Friday, February 21, 2014

Window on Eurasia: Putin has Opened a Pandora’s Box for Russia by His Actions in Ukraine, Pastukhov Says



Paul Goble

            Staunton, February 21 – Vladimir Putin has displayed a certain virtuosity in his geopolitical approach to neighboring countries, Vladimir Pastukhov says, but his approach in Ukraine is opening “a Pandora’s box” for Russia because there is no guarantee that what he has been doing there won’t be turned against him and his country in the future.
           
            That is the conclusion of Vladimir Pastukhov, a Russian scholar based at St. Antony’s College, Oxford, in a larger article in which he examines why Russia sparked a civil war in Ukraine, what it has achieved by doing so and what may happen next as a result of Russian actions (colta.ru/articles/society/2139).

            Pastukhov begins by noting that the Maidan of today is not the Maidan of 2004. “The very nature of these two maidans is very different.” A decade ago, this was an entirely natural process of popular mobilization. Now it is “an artificial one” and there is nothing elevated about it.

            More than 10 years ago, the role of outside actors was far smaller, but both then and now, the divisions within Ukrainian society have been on view and have played the key role. That is because, Pastukhov says, “Ukrainian statehood is extremely specific if not in fact unique.”

            It is important to recognize that the divisions within Ukraine are not between Ukrainians and ethnic Russians as such. Instead, they are between “two fractions of the Ukrainian people,” fractions whose cultural and political orientations not only do not correspond but are in complete contradiction.

            Throughout their history, some Ukrainins have been drawn to Russia while others have been pulled in the direction of Lithuania and Poland, in the direction that is now called “’the European choice.’” Given this pattern, neutrality is a necessary condition for the preservation of stability. Going too far in either direction will lead to collapse.

            In the broadest sense, Pastukhov continues, “neutrality is the cultural condicio sine qua non of the existence of Ukraine as a single and independent sovereign state.” It creates a space in which the various parts of Ukraine can work together in a cooperative fashion rather than take steps that threaten to overturn the applecart.

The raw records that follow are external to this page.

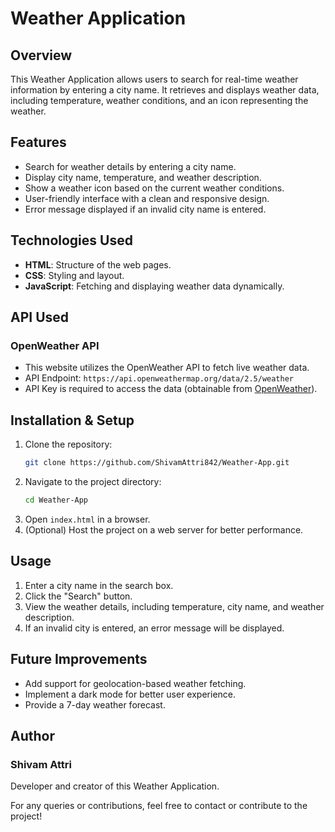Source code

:# Weather Application

## Overview
This Weather Application allows users to search for real-time weather information by entering a city name. It retrieves and displays weather data, including temperature, weather conditions, and an icon representing the weather.

## Features
- Search for weather details by entering a city name.
- Display city name, temperature, and weather description.
- Show a weather icon based on the current weather conditions.
- User-friendly interface with a clean and responsive design.
- Error message displayed if an invalid city name is entered.

## Technologies Used
- **HTML**: Structure of the web pages.
- **CSS**: Styling and layout.
- **JavaScript**: Fetching and displaying weather data dynamically.

## API Used
### OpenWeather API
- This website utilizes the OpenWeather API to fetch live weather data.
- API Endpoint: `https://api.openweathermap.org/data/2.5/weather`
- API Key is required to access the data (obtainable from [OpenWeather](https://openweathermap.org/api)).

## Installation & Setup
1. Clone the repository:
   ```bash
   git clone https://github.com/ShivamAttri842/Weather-App.git
   ```
2. Navigate to the project directory:
   ```bash
   cd Weather-App
   ```
3. Open `index.html` in a browser.
4. (Optional) Host the project on a web server for better performance.

## Usage
1. Enter a city name in the search box.
2. Click the "Search" button.
3. View the weather details, including temperature, city name, and weather description.
4. If an invalid city is entered, an error message will be displayed.

## Future Improvements
- Add support for geolocation-based weather fetching.
- Implement a dark mode for better user experience.
- Provide a 7-day weather forecast.

## Author
### Shivam Attri
Developer and creator of this Weather Application.

For any queries or contributions, feel free to contact or contribute to the project!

            But this is not always easy, he says. “The country has been condemned to maintain itself in a very narrow corridor in the conduct of its foreign policy. A step to the right or a step to the left from the line of neutrality not only threatens to unleash a crisis but instantly” calls into question the existence of the stat.

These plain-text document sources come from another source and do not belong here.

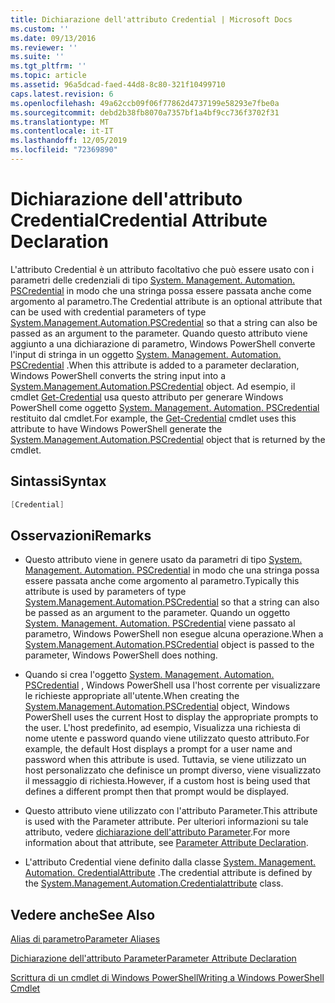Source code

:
 ```yaml
---
title: Dichiarazione dell'attributo Credential | Microsoft Docs
ms.custom: ''
ms.date: 09/13/2016
ms.reviewer: ''
ms.suite: ''
ms.tgt_pltfrm: ''
ms.topic: article
ms.assetid: 96a5dcad-faed-44d8-8c80-321f10499710
caps.latest.revision: 6
ms.openlocfilehash: 49a62ccb09f06f77862d4737199e58293e7fbe0a
ms.sourcegitcommit: debd2b38fb8070a7357bf1a4bf9cc736f3702f31
ms.translationtype: MT
ms.contentlocale: it-IT
ms.lasthandoff: 12/05/2019
ms.locfileid: "72369890"
---
```

# <a name="credential-attribute-declaration"></a><span data-ttu-id="39879-102">Dichiarazione dell'attributo Credential</span><span class="sxs-lookup"><span data-stu-id="39879-102">Credential Attribute Declaration</span></span>

<span data-ttu-id="39879-103">L'attributo Credential è un attributo facoltativo che può essere usato con i parametri delle credenziali di tipo [System. Management. Automation. PSCredential](/dotnet/api/System.Management.Automation.PSCredential) in modo che una stringa possa essere passata anche come argomento al parametro.</span><span class="sxs-lookup"><span data-stu-id="39879-103">The Credential attribute is an optional attribute that can be used with credential parameters of type [System.Management.Automation.PSCredential](/dotnet/api/System.Management.Automation.PSCredential) so that a string can also be passed as an argument to the parameter.</span></span> <span data-ttu-id="39879-104">Quando questo attributo viene aggiunto a una dichiarazione di parametro, Windows PowerShell converte l'input di stringa in un oggetto [System. Management. Automation. PSCredential](/dotnet/api/System.Management.Automation.PSCredential) .</span><span class="sxs-lookup"><span data-stu-id="39879-104">When this attribute is added to a parameter declaration, Windows PowerShell converts the string input into a [System.Management.Automation.PSCredential](/dotnet/api/System.Management.Automation.PSCredential) object.</span></span> <span data-ttu-id="39879-105">Ad esempio, il cmdlet [Get-Credential](/powershell/module/Microsoft.PowerShell.Security/Get-Credential) usa questo attributo per generare Windows PowerShell come oggetto [System. Management. Automation. PSCredential](/dotnet/api/System.Management.Automation.PSCredential) restituito dal cmdlet.</span><span class="sxs-lookup"><span data-stu-id="39879-105">For example, the [Get-Credential](/powershell/module/Microsoft.PowerShell.Security/Get-Credential) cmdlet uses this attribute to have Windows PowerShell generate the [System.Management.Automation.PSCredential](/dotnet/api/System.Management.Automation.PSCredential) object that is returned by the cmdlet.</span></span>

## <a name="syntax"></a><span data-ttu-id="39879-106">Sintassi</span><span class="sxs-lookup"><span data-stu-id="39879-106">Syntax</span></span>

```csharp
[Credential]
```

## <a name="remarks"></a><span data-ttu-id="39879-107">Osservazioni</span><span class="sxs-lookup"><span data-stu-id="39879-107">Remarks</span></span>

- <span data-ttu-id="39879-108">Questo attributo viene in genere usato da parametri di tipo [System. Management. Automation. PSCredential](/dotnet/api/System.Management.Automation.PSCredential) in modo che una stringa possa essere passata anche come argomento al parametro.</span><span class="sxs-lookup"><span data-stu-id="39879-108">Typically this attribute is used by parameters of type [System.Management.Automation.PSCredential](/dotnet/api/System.Management.Automation.PSCredential) so that a string can also be passed as an argument to the parameter.</span></span> <span data-ttu-id="39879-109">Quando un oggetto [System. Management. Automation. PSCredential](/dotnet/api/System.Management.Automation.PSCredential) viene passato al parametro, Windows PowerShell non esegue alcuna operazione.</span><span class="sxs-lookup"><span data-stu-id="39879-109">When a [System.Management.Automation.PSCredential](/dotnet/api/System.Management.Automation.PSCredential) object is passed to the parameter, Windows PowerShell does nothing.</span></span>

- <span data-ttu-id="39879-110">Quando si crea l'oggetto [System. Management. Automation. PSCredential](/dotnet/api/System.Management.Automation.PSCredential) , Windows PowerShell usa l'host corrente per visualizzare le richieste appropriate all'utente.</span><span class="sxs-lookup"><span data-stu-id="39879-110">When creating the [System.Management.Automation.PSCredential](/dotnet/api/System.Management.Automation.PSCredential) object, Windows PowerShell uses the current Host to display the appropriate prompts to the user.</span></span> <span data-ttu-id="39879-111">L'host predefinito, ad esempio, Visualizza una richiesta di nome utente e password quando viene utilizzato questo attributo.</span><span class="sxs-lookup"><span data-stu-id="39879-111">For example, the default Host displays a prompt for a user name and password when this attribute is used.</span></span> <span data-ttu-id="39879-112">Tuttavia, se viene utilizzato un host personalizzato che definisce un prompt diverso, viene visualizzato il messaggio di richiesta.</span><span class="sxs-lookup"><span data-stu-id="39879-112">However, if a custom host is being used that defines a different prompt then that prompt would be displayed.</span></span>

- <span data-ttu-id="39879-113">Questo attributo viene utilizzato con l'attributo Parameter.</span><span class="sxs-lookup"><span data-stu-id="39879-113">This attribute is used with the Parameter attribute.</span></span> <span data-ttu-id="39879-114">Per ulteriori informazioni su tale attributo, vedere [dichiarazione dell'attributo Parameter](./parameter-attribute-declaration.md).</span><span class="sxs-lookup"><span data-stu-id="39879-114">For more information about that attribute, see [Parameter Attribute Declaration](./parameter-attribute-declaration.md).</span></span>

- <span data-ttu-id="39879-115">L'attributo Credential viene definito dalla classe [System. Management. Automation. CredentialAttribute](/dotnet/api/System.Management.Automation.CredentialAttribute) .</span><span class="sxs-lookup"><span data-stu-id="39879-115">The credential attribute is defined by the [System.Management.Automation.Credentialattribute](/dotnet/api/System.Management.Automation.CredentialAttribute) class.</span></span>

## <a name="see-also"></a><span data-ttu-id="39879-116">Vedere anche</span><span class="sxs-lookup"><span data-stu-id="39879-116">See Also</span></span>

[<span data-ttu-id="39879-117">Alias di parametro</span><span class="sxs-lookup"><span data-stu-id="39879-117">Parameter Aliases</span></span>](./parameter-aliases.md)

[<span data-ttu-id="39879-118">Dichiarazione dell'attributo Parameter</span><span class="sxs-lookup"><span data-stu-id="39879-118">Parameter Attribute Declaration</span></span>](./parameter-attribute-declaration.md)

[<span data-ttu-id="39879-119">Scrittura di un cmdlet di Windows PowerShell</span><span class="sxs-lookup"><span data-stu-id="39879-119">Writing a Windows PowerShell Cmdlet</span></span>](./writing-a-windows-powershell-cmdlet.md)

            One could even say, Pastukhov remarks that “Ukraine ‘has been sentenced always to be an east European Switzerland, always equally distant from all points of attraction..

            Some blame the current crisis on those in Ukraine who want to join Europe, but that is not the case. Ukrainians have been talking about joining Europe ever since they regained their independence. At the same time, however, everyone knew that Ukraine was not going to be a full member of the EU anytime soon.

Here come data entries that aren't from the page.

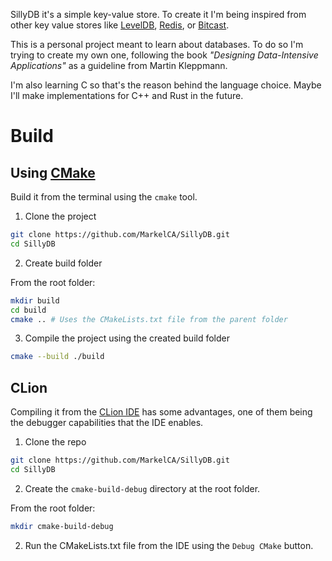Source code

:  SillyDB it's a simple key-value store. To create it I'm being inspired from other key value stores like [LevelDB](https://github.com/google/leveldb/tree/main), [Redis](https://github.com/redis/redis), or [Bitcast](https://github.com/basho/bitcask).

This is a personal project meant to learn about databases. To do so I'm trying to create my own one, following the book *"Designing Data-Intensive Applications"* as a guideline from Martin Kleppmann.

I'm also learning C so that's the reason behind the language choice. Maybe I'll make implementations for C++ and Rust in the future.

# Build

## Using [CMake](https://cmake.org/)

Build it from the terminal using the `cmake` tool.

1. Clone the project
```bash
git clone https://github.com/MarkelCA/SillyDB.git
cd SillyDB
```
2. Create build folder

From the root folder:

```bash
mkdir build
cd build
cmake .. # Uses the CMakeLists.txt file from the parent folder
```

3. Compile the project using the created build folder
```bash
cmake --build ./build
```

## CLion
Compiling it from the [CLion IDE](https://www.jetbrains.com/clion/) has some advantages, one of them being the debugger capabilities that the IDE enables.

1. Clone the repo
```bash
git clone https://github.com/MarkelCA/SillyDB.git
cd SillyDB
```

2. Create the `cmake-build-debug` directory at the root folder.

From the root folder:

```bash
mkdir cmake-build-debug
```

2. Run the CMakeLists.txt file from the IDE using the `Debug CMake` button.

            “But in the last year, everything suddenly changed,” Pastukhov argues. Russia without any obvious serious basis made an issue of Ukraine’s foreign policy orientation. Indeed, it made Ukraine’s place in the world the central question of Russian foreign policy and  showed it as willing to deploy all its resources to ensure that Kyiv would return to Moscow’s orbit.

            According to the St. Antony’s scholar, “the sharpening of this issue was completely artificial and was not conditions by any objective causes.”  It could have occurred at any time during the past 10 years. But for some reason, the Kremlin decided to bring Ukraine to heel and do so now.

            This Russian policy shift put Kyiv in a position where “it could not any longer conduct a neutral political course” in which it could reach out in several directions.  And as that became obvious, it triggered the conflict that has grown over into a kind of civil war that threatens the future existence of the country.

            “By destroying Ukrainian political neutrality, Russia is destroying Ukraine,” Pastukhov writes. Moscow has not let Ukraine, its leaders or its peoples any choice.

            The Russian analyst says that one need only add that “inthis there is nothing personal about Ukraine, this is only business ... Russia is pursuing its own, most of all false and paranoid global political goals” and it does not want to see the establishment of a pro-Western belt of states around its borders.

            To that end, Moscow is prepared to create what it sees as manageable conflicts there so that it can “more comfortably oppose the West.” That is what happened in Georgia in 2008. Now it is Ukraine’s turn. “Those who are burning tires on the Maidan do not understand that Ukraine is being converted into one enormous tire” whose burning will keep the West away.

            That Moscow tactic may work for a time, but it carries real risks. On the one hand, conflicts that at first appear to be manageable often turn out to be anything but.  And on the other hand, two can play this game because if there are in some sense two Ukraines, there area dozen or more Russias even more divided among themselves than are the Ukrainians.